WHAT THIS TASK INVOLVES: All entries are to be repeated exactly as shown below.

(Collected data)
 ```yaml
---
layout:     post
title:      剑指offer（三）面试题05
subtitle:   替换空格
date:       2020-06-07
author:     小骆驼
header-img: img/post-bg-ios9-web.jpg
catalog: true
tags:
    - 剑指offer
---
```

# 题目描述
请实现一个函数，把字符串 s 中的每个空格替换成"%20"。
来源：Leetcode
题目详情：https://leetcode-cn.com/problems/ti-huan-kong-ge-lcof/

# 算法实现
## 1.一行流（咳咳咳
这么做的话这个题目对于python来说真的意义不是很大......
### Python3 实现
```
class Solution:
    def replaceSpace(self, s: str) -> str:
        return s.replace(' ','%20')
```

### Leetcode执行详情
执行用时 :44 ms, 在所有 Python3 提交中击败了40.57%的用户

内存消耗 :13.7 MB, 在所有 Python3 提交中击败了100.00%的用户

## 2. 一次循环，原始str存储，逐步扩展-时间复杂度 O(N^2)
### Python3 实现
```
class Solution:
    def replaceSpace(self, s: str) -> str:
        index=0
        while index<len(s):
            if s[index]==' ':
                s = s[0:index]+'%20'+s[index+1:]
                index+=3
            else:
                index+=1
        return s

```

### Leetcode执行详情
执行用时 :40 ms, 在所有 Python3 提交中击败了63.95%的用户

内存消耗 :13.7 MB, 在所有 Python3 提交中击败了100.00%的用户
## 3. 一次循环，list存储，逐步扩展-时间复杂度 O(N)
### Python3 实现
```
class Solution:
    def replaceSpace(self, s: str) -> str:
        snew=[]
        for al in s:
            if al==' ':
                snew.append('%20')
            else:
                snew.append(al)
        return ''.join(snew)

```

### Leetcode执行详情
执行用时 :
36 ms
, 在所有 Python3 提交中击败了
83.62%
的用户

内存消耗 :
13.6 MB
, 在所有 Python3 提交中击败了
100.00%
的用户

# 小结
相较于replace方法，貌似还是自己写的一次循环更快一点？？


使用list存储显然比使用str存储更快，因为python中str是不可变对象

SOLVED EXERCISE:
 ```yaml
---
layout:     post
title:      剑指offer（三）面试题05
subtitle:   替换空格
date:       2020-06-07
author:     小骆驼
header-img: img/post-bg-ios9-web.jpg
catalog: true
tags:
    - 剑指offer
---
```

# 题目描述
请实现一个函数，把字符串 s 中的每个空格替换成"%20"。
来源：Leetcode
题目详情：https://leetcode-cn.com/problems/ti-huan-kong-ge-lcof/

# 算法实现
## 1.一行流（咳咳咳
这么做的话这个题目对于python来说真的意义不是很大......
### Python3 实现
```
class Solution:
    def replaceSpace(self, s: str) -> str:
        return s.replace(' ','%20')
```

### Leetcode执行详情
执行用时 :44 ms, 在所有 Python3 提交中击败了40.57%的用户

内存消耗 :13.7 MB, 在所有 Python3 提交中击败了100.00%的用户

## 2. 一次循环，原始str存储，逐步扩展-时间复杂度 O(N^2)
### Python3 实现
```
class Solution:
    def replaceSpace(self, s: str) -> str:
        index=0
        while index<len(s):
            if s[index]==' ':
                s = s[0:index]+'%20'+s[index+1:]
                index+=3
            else:
                index+=1
        return s

```

### Leetcode执行详情
执行用时 :40 ms, 在所有 Python3 提交中击败了63.95%的用户

内存消耗 :13.7 MB, 在所有 Python3 提交中击败了100.00%的用户
## 3. 一次循环，list存储，逐步扩展-时间复杂度 O(N)
### Python3 实现
```
class Solution:
    def replaceSpace(self, s: str) -> str:
        snew=[]
        for al in s:
            if al==' ':
                snew.append('%20')
            else:
                snew.append(al)
        return ''.join(snew)

```

### Leetcode执行详情
执行用时 :
36 ms
, 在所有 Python3 提交中击败了
83.62%
的用户

内存消耗 :
13.6 MB
, 在所有 Python3 提交中击败了
100.00%
的用户

# 小结
相较于replace方法，貌似还是自己写的一次循环更快一点？？


使用list存储显然比使用str存储更快，因为python中str是不可变对象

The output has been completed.